* Work request: Write the entries out exactly. Any images they hold stay out of the copy.

* Exercise inputs:
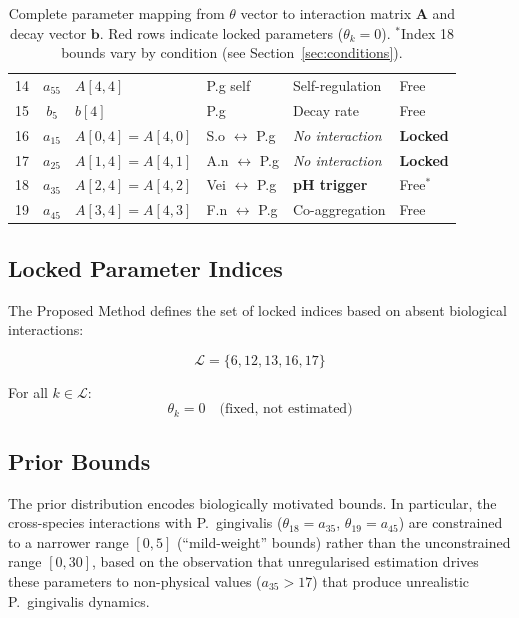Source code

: \documentclass[11pt,a4paper]{article}
\begin{document}
\begin{table}[h]
\begin{tabular}{ccllll}
\midrule
14 & $a_{55}$ & $A[4,4]$ & P.g self & Self-regulation & Free \\
15 & $b_5$ & $b[4]$ & P.g & Decay rate & Free \\
\midrule
\rowcolor{red!15}
16 & $a_{15}$ & $A[0,4]=A[4,0]$ & S.o $\leftrightarrow$ P.g & \textit{No interaction} & \textbf{Locked} \\
\rowcolor{red!15}
17 & $a_{25}$ & $A[1,4]=A[4,1]$ & A.n $\leftrightarrow$ P.g & \textit{No interaction} & \textbf{Locked} \\
18 & $a_{35}$ & $A[2,4]=A[4,2]$ & Vei $\leftrightarrow$ P.g & \textbf{pH trigger} & Free$^*$ \\
19 & $a_{45}$ & $A[3,4]=A[4,3]$ & F.n $\leftrightarrow$ P.g & Co-aggregation & Free \\
\bottomrule
\end{tabular}
\caption{Complete parameter mapping from $\theta$ vector to interaction matrix $\mathbf{A}$ and decay vector $\mathbf{b}$. Red rows indicate locked parameters ($\theta_k = 0$). $^*$Index 18 bounds vary by condition (see Section~\ref{sec:conditions}).}
\label{tab:theta_mapping}
\end{table}

\subsection{Locked Parameter Indices}

The Proposed Method defines the set of locked indices based on absent biological interactions:

\begin{equation}
\mathcal{L} = \{6, 12, 13, 16, 17\}
\end{equation}

For all $k \in \mathcal{L}$:
\begin{equation}
\theta_k = 0 \quad \text{(fixed, not estimated)}
\end{equation}

\subsection{Prior Bounds}
\label{sec:prior_bounds}

The prior distribution encodes biologically motivated bounds. In particular, the cross-species interactions with P.~gingivalis ($\theta_{18} = a_{35}$, $\theta_{19} = a_{45}$) are constrained to a narrower range $[0, 5]$ (``mild-weight'' bounds) rather than the unconstrained range $[0, 30]$, based on the observation that unregularised estimation drives these parameters to non-physical values ($a_{35} > 17$) that produce unrealistic P.~gingivalis dynamics.
\end{document}
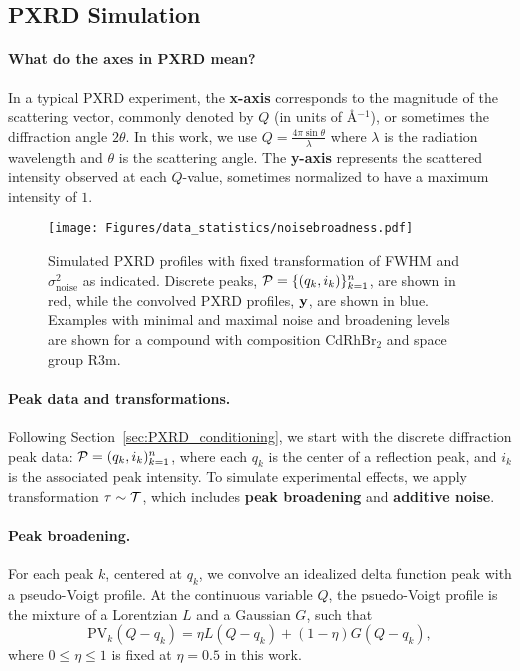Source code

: \subsection{PXRD Simulation}\label{sup-sec:pxrd_simulation}

\paragraph{What do the axes in PXRD mean?} In a typical PXRD experiment, the \textbf{x-axis} corresponds to the magnitude of the scattering vector, commonly denoted by $Q$ (in units of Å$^{-1}$), or sometimes the diffraction angle $2\theta$. In this work, we use $Q =\tfrac{4\pi\sin\theta}{\lambda}$ where $\lambda$ is the radiation wavelength and $\theta$ is the scattering angle. The \textbf{y-axis} represents the scattered intensity observed at each $Q$-value, sometimes normalized to have a maximum intensity of $1$.

\begin{figure}[t]
\begin{center}
\centerline{\texttt{[image: Figures/data\_statistics/noisebroadness.pdf]}}
\caption{Simulated PXRD profiles with fixed transformation of FWHM and $\sigma_{\mathrm{noise}}^2$ as indicated. Discrete peaks, ${\mathcal P} = \{(q_k,i_k)\}_{k=1}^n$, are shown in red, while the convolved PXRD profiles, ${\mathbf y}$, are shown in blue. Examples with minimal and maximal noise and broadening levels are shown for a compound with composition CdRhBr$_2$ and space group R3m.
}
\label{noise_broadeness_levels}
\end{center}
\vspace{-0.5cm}
\end{figure}

\paragraph{Peak data and transformations.} Following Section~\ref{sec:PXRD_conditioning}, we start with the discrete diffraction peak data: ${\mathcal P} = {(q_k, i_k)_{k=1}^n}$, where each $q_k$ is the center of a reflection peak, and $i_k$ is the associated peak intensity. To simulate experimental effects, we apply transformation $\tau\sim{\mathcal T}$, which includes \textbf{peak broadening} and \textbf{additive noise}.

\paragraph{Peak broadening.} For each peak $k$, centered at $q_k$, we convolve an idealized delta function peak with a pseudo-Voigt profile. At the continuous variable $Q$, the psuedo-Voigt profile is the mixture of a Lorentzian $L$ and a Gaussian $G$, such that
\begin{equation}
    \mathrm{PV}_k(Q - q_k) = \eta L(Q - q_k) + (1 - \eta) G(Q - q_k),
\end{equation}
where $0 \leq \eta \leq 1$ is fixed at $\eta = 0.5$ in this work.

* Task answer:
Source code

: \documentclass[11pt,a4paper]{article}
\begin{document}
\begin{table}[h]
\begin{tabular}{ccllll}
\midrule
14 & $a_{55}$ & $A[4,4]$ & P.g self & Self-regulation & Free \\
15 & $b_5$ & $b[4]$ & P.g & Decay rate & Free \\
\midrule
\rowcolor{red!15}
16 & $a_{15}$ & $A[0,4]=A[4,0]$ & S.o $\leftrightarrow$ P.g & \textit{No interaction} & \textbf{Locked} \\
\rowcolor{red!15}
17 & $a_{25}$ & $A[1,4]=A[4,1]$ & A.n $\leftrightarrow$ P.g & \textit{No interaction} & \textbf{Locked} \\
18 & $a_{35}$ & $A[2,4]=A[4,2]$ & Vei $\leftrightarrow$ P.g & \textbf{pH trigger} & Free$^*$ \\
19 & $a_{45}$ & $A[3,4]=A[4,3]$ & F.n $\leftrightarrow$ P.g & Co-aggregation & Free \\
\bottomrule
\end{tabular}
\caption{Complete parameter mapping from $\theta$ vector to interaction matrix $\mathbf{A}$ and decay vector $\mathbf{b}$. Red rows indicate locked parameters ($\theta_k = 0$). $^*$Index 18 bounds vary by condition (see Section~\ref{sec:conditions}).}
\label{tab:theta_mapping}
\end{table}

\subsection{Locked Parameter Indices}

The Proposed Method defines the set of locked indices based on absent biological interactions:

\begin{equation}
\mathcal{L} = \{6, 12, 13, 16, 17\}
\end{equation}

For all $k \in \mathcal{L}$:
\begin{equation}
\theta_k = 0 \quad \text{(fixed, not estimated)}
\end{equation}

\subsection{Prior Bounds}
\label{sec:prior_bounds}

The prior distribution encodes biologically motivated bounds. In particular, the cross-species interactions with P.~gingivalis ($\theta_{18} = a_{35}$, $\theta_{19} = a_{45}$) are constrained to a narrower range $[0, 5]$ (``mild-weight'' bounds) rather than the unconstrained range $[0, 30]$, based on the observation that unregularised estimation drives these parameters to non-physical values ($a_{35} > 17$) that produce unrealistic P.~gingivalis dynamics.
\end{document}
Source code

: \subsection{PXRD Simulation}\label{sup-sec:pxrd_simulation}

\paragraph{What do the axes in PXRD mean?} In a typical PXRD experiment, the \textbf{x-axis} corresponds to the magnitude of the scattering vector, commonly denoted by $Q$ (in units of Å$^{-1}$), or sometimes the diffraction angle $2\theta$. In this work, we use $Q =\tfrac{4\pi\sin\theta}{\lambda}$ where $\lambda$ is the radiation wavelength and $\theta$ is the scattering angle. The \textbf{y-axis} represents the scattered intensity observed at each $Q$-value, sometimes normalized to have a maximum intensity of $1$.

\begin{figure}[t]
\begin{center}
\centerline{\texttt{[image: Figures/data\_statistics/noisebroadness.pdf]}}
\caption{Simulated PXRD profiles with fixed transformation of FWHM and $\sigma_{\mathrm{noise}}^2$ as indicated. Discrete peaks, ${\mathcal P} = \{(q_k,i_k)\}_{k=1}^n$, are shown in red, while the convolved PXRD profiles, ${\mathbf y}$, are shown in blue. Examples with minimal and maximal noise and broadening levels are shown for a compound with composition CdRhBr$_2$ and space group R3m.
}
\label{noise_broadeness_levels}
\end{center}
\vspace{-0.5cm}
\end{figure}

\paragraph{Peak data and transformations.} Following Section~\ref{sec:PXRD_conditioning}, we start with the discrete diffraction peak data: ${\mathcal P} = {(q_k, i_k)_{k=1}^n}$, where each $q_k$ is the center of a reflection peak, and $i_k$ is the associated peak intensity. To simulate experimental effects, we apply transformation $\tau\sim{\mathcal T}$, which includes \textbf{peak broadening} and \textbf{additive noise}.

\paragraph{Peak broadening.} For each peak $k$, centered at $q_k$, we convolve an idealized delta function peak with a pseudo-Voigt profile. At the continuous variable $Q$, the psuedo-Voigt profile is the mixture of a Lorentzian $L$ and a Gaussian $G$, such that
\begin{equation}
    \mathrm{PV}_k(Q - q_k) = \eta L(Q - q_k) + (1 - \eta) G(Q - q_k),
\end{equation}
where $0 \leq \eta \leq 1$ is fixed at $\eta = 0.5$ in this work.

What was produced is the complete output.